**What to work on:** Copy every entry exactly as it stands, though any image it holds should stay out of the copy.

Data listing below:

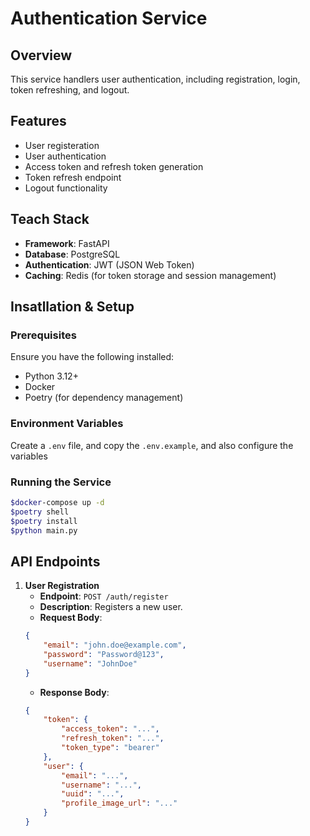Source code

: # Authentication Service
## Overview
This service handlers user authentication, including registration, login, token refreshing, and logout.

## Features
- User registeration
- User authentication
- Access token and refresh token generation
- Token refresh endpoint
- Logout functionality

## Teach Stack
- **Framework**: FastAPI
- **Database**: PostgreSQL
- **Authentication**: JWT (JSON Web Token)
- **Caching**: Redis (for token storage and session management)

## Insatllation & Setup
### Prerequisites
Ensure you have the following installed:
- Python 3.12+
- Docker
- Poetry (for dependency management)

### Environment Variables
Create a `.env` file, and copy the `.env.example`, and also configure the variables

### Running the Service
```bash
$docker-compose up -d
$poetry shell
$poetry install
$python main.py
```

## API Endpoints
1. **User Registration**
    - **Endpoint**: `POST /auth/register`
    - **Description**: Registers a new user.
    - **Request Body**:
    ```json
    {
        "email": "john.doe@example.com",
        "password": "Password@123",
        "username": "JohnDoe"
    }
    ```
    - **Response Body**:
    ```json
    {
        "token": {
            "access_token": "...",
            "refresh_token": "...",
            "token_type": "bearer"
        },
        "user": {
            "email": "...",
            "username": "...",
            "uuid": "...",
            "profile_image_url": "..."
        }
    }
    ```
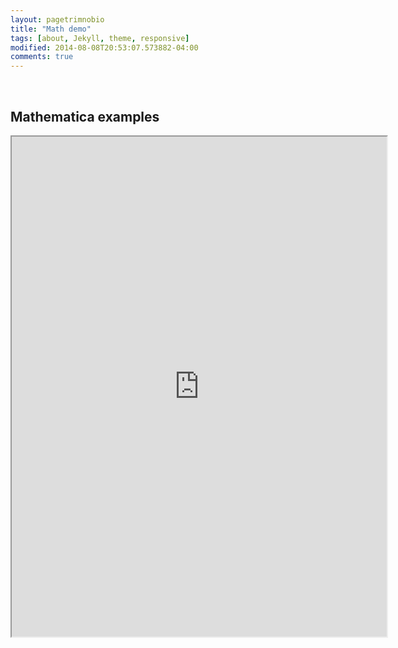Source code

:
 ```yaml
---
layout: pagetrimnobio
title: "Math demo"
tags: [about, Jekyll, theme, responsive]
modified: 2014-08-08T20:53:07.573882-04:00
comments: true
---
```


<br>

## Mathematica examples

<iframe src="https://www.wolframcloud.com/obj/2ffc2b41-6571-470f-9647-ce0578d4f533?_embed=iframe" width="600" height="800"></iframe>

End of Data listing.

**Exercise output:**
Source code

: # Authentication Service
## Overview
This service handlers user authentication, including registration, login, token refreshing, and logout.

## Features
- User registeration
- User authentication
- Access token and refresh token generation
- Token refresh endpoint
- Logout functionality

## Teach Stack
- **Framework**: FastAPI
- **Database**: PostgreSQL
- **Authentication**: JWT (JSON Web Token)
- **Caching**: Redis (for token storage and session management)

## Insatllation & Setup
### Prerequisites
Ensure you have the following installed:
- Python 3.12+
- Docker
- Poetry (for dependency management)

### Environment Variables
Create a `.env` file, and copy the `.env.example`, and also configure the variables

### Running the Service
```bash
$docker-compose up -d
$poetry shell
$poetry install
$python main.py
```

## API Endpoints
1. **User Registration**
    - **Endpoint**: `POST /auth/register`
    - **Description**: Registers a new user.
    - **Request Body**:
    ```json
    {
        "email": "john.doe@example.com",
        "password": "Password@123",
        "username": "JohnDoe"
    }
    ```
    - **Response Body**:
    ```json
    {
        "token": {
            "access_token": "...",
            "refresh_token": "...",
            "token_type": "bearer"
        },
        "user": {
            "email": "...",
            "username": "...",
            "uuid": "...",
            "profile_image_url": "..."
        }
    }
    ```
Source code

:
 ```yaml
---
layout: pagetrimnobio
title: "Math demo"
tags: [about, Jekyll, theme, responsive]
modified: 2014-08-08T20:53:07.573882-04:00
comments: true
---
```


<br>

## Mathematica examples

<iframe src="https://www.wolframcloud.com/obj/2ffc2b41-6571-470f-9647-ce0578d4f533?_embed=iframe" width="600" height="800"></iframe>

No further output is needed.